Shell scripting or something better?
May 9, 2008 2:19 PM   Subscribe

Faster techniques for grabbing lines of a file and doing text manipulation and arithmetic via shell (or other) scripting?

1. Are there faster ways to grab lines of a text file?

Currently I use while read line and sed -n #p filename in bash and csh scripts to grab lines of a file I'm interested in. This seems slow. Are there better (faster) ways to get the line of a file, or to iterate through specified ranges of lines in a file?

2. Are there faster ways than awk to grab values in a line?

Let's say I have the tab-delimited line:

abc 123 345 0.52

What I'd like to do is get the second and third values, or the fourth value, as quickly as possible. Is there a better way than awk? Will a perl or other interpreted language script run faster than a shell script for scraping values from a text file?

3. Arithmetic with bash?

I've been doing $((${value1}+${value2})) for integer arithmetic and calc ${value1} / ${value2} for floating point arithmetic within bash.
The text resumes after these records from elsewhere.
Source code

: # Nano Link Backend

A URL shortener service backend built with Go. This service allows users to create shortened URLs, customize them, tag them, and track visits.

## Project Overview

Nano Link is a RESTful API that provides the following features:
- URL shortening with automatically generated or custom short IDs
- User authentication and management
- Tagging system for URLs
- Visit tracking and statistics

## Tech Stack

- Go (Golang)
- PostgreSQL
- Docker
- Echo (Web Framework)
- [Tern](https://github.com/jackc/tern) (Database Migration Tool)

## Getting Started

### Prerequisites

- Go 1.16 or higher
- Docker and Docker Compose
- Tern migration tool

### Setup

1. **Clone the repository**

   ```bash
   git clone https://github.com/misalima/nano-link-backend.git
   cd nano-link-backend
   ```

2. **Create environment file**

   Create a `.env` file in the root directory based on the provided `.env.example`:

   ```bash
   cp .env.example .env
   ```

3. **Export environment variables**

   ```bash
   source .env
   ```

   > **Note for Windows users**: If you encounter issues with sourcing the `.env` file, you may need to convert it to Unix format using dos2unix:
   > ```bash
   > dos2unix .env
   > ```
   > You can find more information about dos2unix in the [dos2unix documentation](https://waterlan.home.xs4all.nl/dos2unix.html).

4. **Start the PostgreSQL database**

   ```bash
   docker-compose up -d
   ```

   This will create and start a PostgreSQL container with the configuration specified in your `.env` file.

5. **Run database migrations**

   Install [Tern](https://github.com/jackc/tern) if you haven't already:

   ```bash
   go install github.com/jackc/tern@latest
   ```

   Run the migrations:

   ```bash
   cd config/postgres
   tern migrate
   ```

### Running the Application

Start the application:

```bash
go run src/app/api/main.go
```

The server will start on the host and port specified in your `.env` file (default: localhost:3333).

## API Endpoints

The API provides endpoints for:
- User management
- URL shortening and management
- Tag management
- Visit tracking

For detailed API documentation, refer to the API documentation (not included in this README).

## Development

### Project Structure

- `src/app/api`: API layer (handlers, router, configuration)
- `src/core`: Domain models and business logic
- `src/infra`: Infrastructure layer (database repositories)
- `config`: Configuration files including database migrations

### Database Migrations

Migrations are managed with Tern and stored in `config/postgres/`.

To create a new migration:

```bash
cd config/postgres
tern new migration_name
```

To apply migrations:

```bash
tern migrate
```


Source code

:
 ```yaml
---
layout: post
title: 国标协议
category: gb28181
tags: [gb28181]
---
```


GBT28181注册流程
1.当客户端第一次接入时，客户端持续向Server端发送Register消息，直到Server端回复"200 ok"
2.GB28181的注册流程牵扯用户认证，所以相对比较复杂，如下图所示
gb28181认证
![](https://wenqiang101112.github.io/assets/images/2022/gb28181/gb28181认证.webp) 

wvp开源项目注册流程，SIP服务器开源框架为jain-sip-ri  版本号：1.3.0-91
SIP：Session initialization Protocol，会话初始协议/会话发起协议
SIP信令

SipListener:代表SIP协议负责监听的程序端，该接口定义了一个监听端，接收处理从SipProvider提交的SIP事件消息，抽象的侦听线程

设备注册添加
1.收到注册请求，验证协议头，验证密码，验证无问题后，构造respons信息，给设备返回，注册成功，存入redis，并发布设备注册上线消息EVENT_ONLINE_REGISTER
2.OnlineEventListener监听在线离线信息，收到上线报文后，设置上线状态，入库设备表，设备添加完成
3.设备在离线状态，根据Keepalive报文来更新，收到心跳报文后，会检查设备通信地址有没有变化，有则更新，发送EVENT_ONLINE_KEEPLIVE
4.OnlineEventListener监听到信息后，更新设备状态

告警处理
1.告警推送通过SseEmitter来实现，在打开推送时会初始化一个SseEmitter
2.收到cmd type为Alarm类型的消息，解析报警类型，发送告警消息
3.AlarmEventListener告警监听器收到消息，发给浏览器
Will I gain a performance benefit from switching over my code from bash to another shell script language, or to another interpreted language entirely?

Thanks for any and all tips and tricks.
posted by Blazecock Pileon to Computers & Internet (20 answers total) 3 users marked this as a favorite
 
I'm no expert in my known programming language, but if you linked to some sample file, I'd be happy to write a short script to parse and time it.
posted by wongcorgi at 2:42 PM on May 9, 2008


for #2 like jobs, I generally use "cut". You can define cuts by character position, or field-position, as well as defining your separator character, eg.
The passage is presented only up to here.